--- STUDY MATERIAL Enclosed Below ---

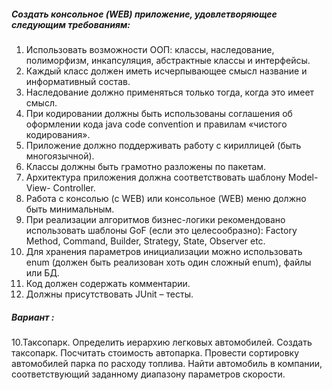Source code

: ##### Создать консольное (WEB) приложение, удовлетворяющее следующим требованиям:
1. Использовать возможности ООП: классы, наследование, полиморфизм,
инкапсуляция, абстрактные классы и интерфейсы.
2. Каждый класс должен иметь исчерпывающее смысл название и
информативный состав.
3. Наследование должно применяться только тогда, когда это имеет смысл.
4. При кодировании должны быть использованы соглашения об оформлении
кода java code convention и правилам «чистого кодирования».
5. Приложение должно поддерживать работу с кириллицей (быть
многоязычной).
6. Классы должны быть грамотно разложены по пакетам.
7. Архитектура приложения должна соответствовать шаблону Model-View-
Controller.
8. Работа с консолью (c WEB) или консольное (WEB) меню должно быть
минимальным.
9. При реализации алгоритмов бизнес-логики рекомендовано использовать
шаблоны GoF (если это целесообразно): Factory Method, Command, Builder,
Strategy, State, Observer etc.
10. Для хранения параметров инициализации можно использовать enum
(должен быть реализован хоть один сложный enum), файлы или БД.
11. Код должен содержать комментарии.
12. Должны присутствовать JUnit – тесты.

##### Вариант :
10.Таксопарк. Определить иерархию легковых автомобилей. Создать
таксопарк. Посчитать стоимость автопарка. Провести сортировку
автомобилей парка по расходу топлива. Найти автомобиль в компании,
соответствующий заданному диапазону параметров скорости.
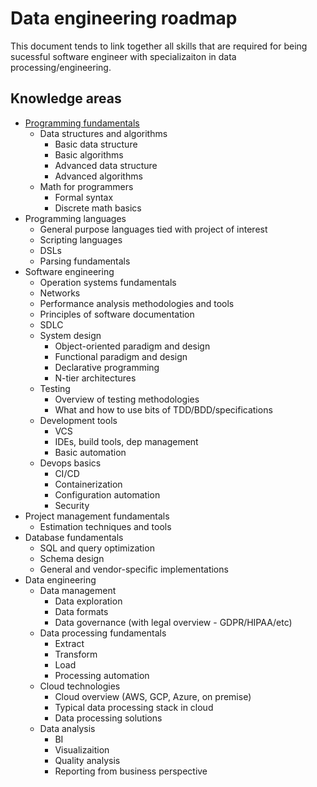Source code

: # Data engineering roadmap

This document tends to link together all skills that are required for being sucessful software engineer with specializaiton
in data processing/engineering.

## Knowledge areas

* [Programming fundamentals](./doc/prog-fund.md)
    * Data structures and algorithms
        * Basic data structure
        * Basic algorithms
        * Advanced data structure
        * Advanced algorithms
    * Math for programmers
        * Formal syntax
        * Discrete math basics
* Programming languages
    * General purpose languages tied with project of interest
    * Scripting languages
    * DSLs
    * Parsing fundamentals
* Software engineering
    * Operation systems fundamentals
    * Networks
    * Performance analysis methodologies and tools
    * Principles of software documentation
    * SDLC
    * System design
        * Object-oriented paradigm and design
        * Functional paradigm and design
        * Declarative programming
        * N-tier architectures
    * Testing
        * Overview of testing methodologies
        * What and how to use bits of TDD/BDD/specifications
    * Development tools
        * VCS
        * IDEs, build tools, dep management
        * Basic automation
    * Devops basics
        * CI/CD
        * Containerization
        * Configuration automation
        * Security
* Project management fundamentals
    * Estimation techniques and tools
* Database fundamentals
    * SQL and query optimization
    * Schema design
    * General and vendor-specific implementations
* Data engineering
    * Data management
        * Data exploration
        * Data formats
        * Data governance (with legal overview - GDPR/HIPAA/etc)
    * Data processing fundamentals
        * Extract
        * Transform
        * Load
        * Processing automation
    * Cloud technologies
        * Cloud overview (AWS, GCP, Azure, on premise)
        * Typical data processing stack in cloud
        * Data processing solutions
    * Data analysis
        * BI
        * Visualizaition
        * Quality analysis
        * Reporting from business perspective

--- End of Enclosed STUDY MATERIAL ---

▶ **THE TASK**: Output the records exactly, and let none of their pictures appear in the copy.

▶ **ANSWER SPACE**:
Source code

: ##### Создать консольное (WEB) приложение, удовлетворяющее следующим требованиям:
1. Использовать возможности ООП: классы, наследование, полиморфизм,
инкапсуляция, абстрактные классы и интерфейсы.
2. Каждый класс должен иметь исчерпывающее смысл название и
информативный состав.
3. Наследование должно применяться только тогда, когда это имеет смысл.
4. При кодировании должны быть использованы соглашения об оформлении
кода java code convention и правилам «чистого кодирования».
5. Приложение должно поддерживать работу с кириллицей (быть
многоязычной).
6. Классы должны быть грамотно разложены по пакетам.
7. Архитектура приложения должна соответствовать шаблону Model-View-
Controller.
8. Работа с консолью (c WEB) или консольное (WEB) меню должно быть
минимальным.
9. При реализации алгоритмов бизнес-логики рекомендовано использовать
шаблоны GoF (если это целесообразно): Factory Method, Command, Builder,
Strategy, State, Observer etc.
10. Для хранения параметров инициализации можно использовать enum
(должен быть реализован хоть один сложный enum), файлы или БД.
11. Код должен содержать комментарии.
12. Должны присутствовать JUnit – тесты.

##### Вариант :
10.Таксопарк. Определить иерархию легковых автомобилей. Создать
таксопарк. Посчитать стоимость автопарка. Провести сортировку
автомобилей парка по расходу топлива. Найти автомобиль в компании,
соответствующий заданному диапазону параметров скорости.
Source code

: # Data engineering roadmap

This document tends to link together all skills that are required for being sucessful software engineer with specializaiton
in data processing/engineering.

## Knowledge areas

* [Programming fundamentals](./doc/prog-fund.md)
    * Data structures and algorithms
        * Basic data structure
        * Basic algorithms
        * Advanced data structure
        * Advanced algorithms
    * Math for programmers
        * Formal syntax
        * Discrete math basics
* Programming languages
    * General purpose languages tied with project of interest
    * Scripting languages
    * DSLs
    * Parsing fundamentals
* Software engineering
    * Operation systems fundamentals
    * Networks
    * Performance analysis methodologies and tools
    * Principles of software documentation
    * SDLC
    * System design
        * Object-oriented paradigm and design
        * Functional paradigm and design
        * Declarative programming
        * N-tier architectures
    * Testing
        * Overview of testing methodologies
        * What and how to use bits of TDD/BDD/specifications
    * Development tools
        * VCS
        * IDEs, build tools, dep management
        * Basic automation
    * Devops basics
        * CI/CD
        * Containerization
        * Configuration automation
        * Security
* Project management fundamentals
    * Estimation techniques and tools
* Database fundamentals
    * SQL and query optimization
    * Schema design
    * General and vendor-specific implementations
* Data engineering
    * Data management
        * Data exploration
        * Data formats
        * Data governance (with legal overview - GDPR/HIPAA/etc)
    * Data processing fundamentals
        * Extract
        * Transform
        * Load
        * Processing automation
    * Cloud technologies
        * Cloud overview (AWS, GCP, Azure, on premise)
        * Typical data processing stack in cloud
        * Data processing solutions
    * Data analysis
        * BI
        * Visualizaition
        * Quality analysis
        * Reporting from business perspective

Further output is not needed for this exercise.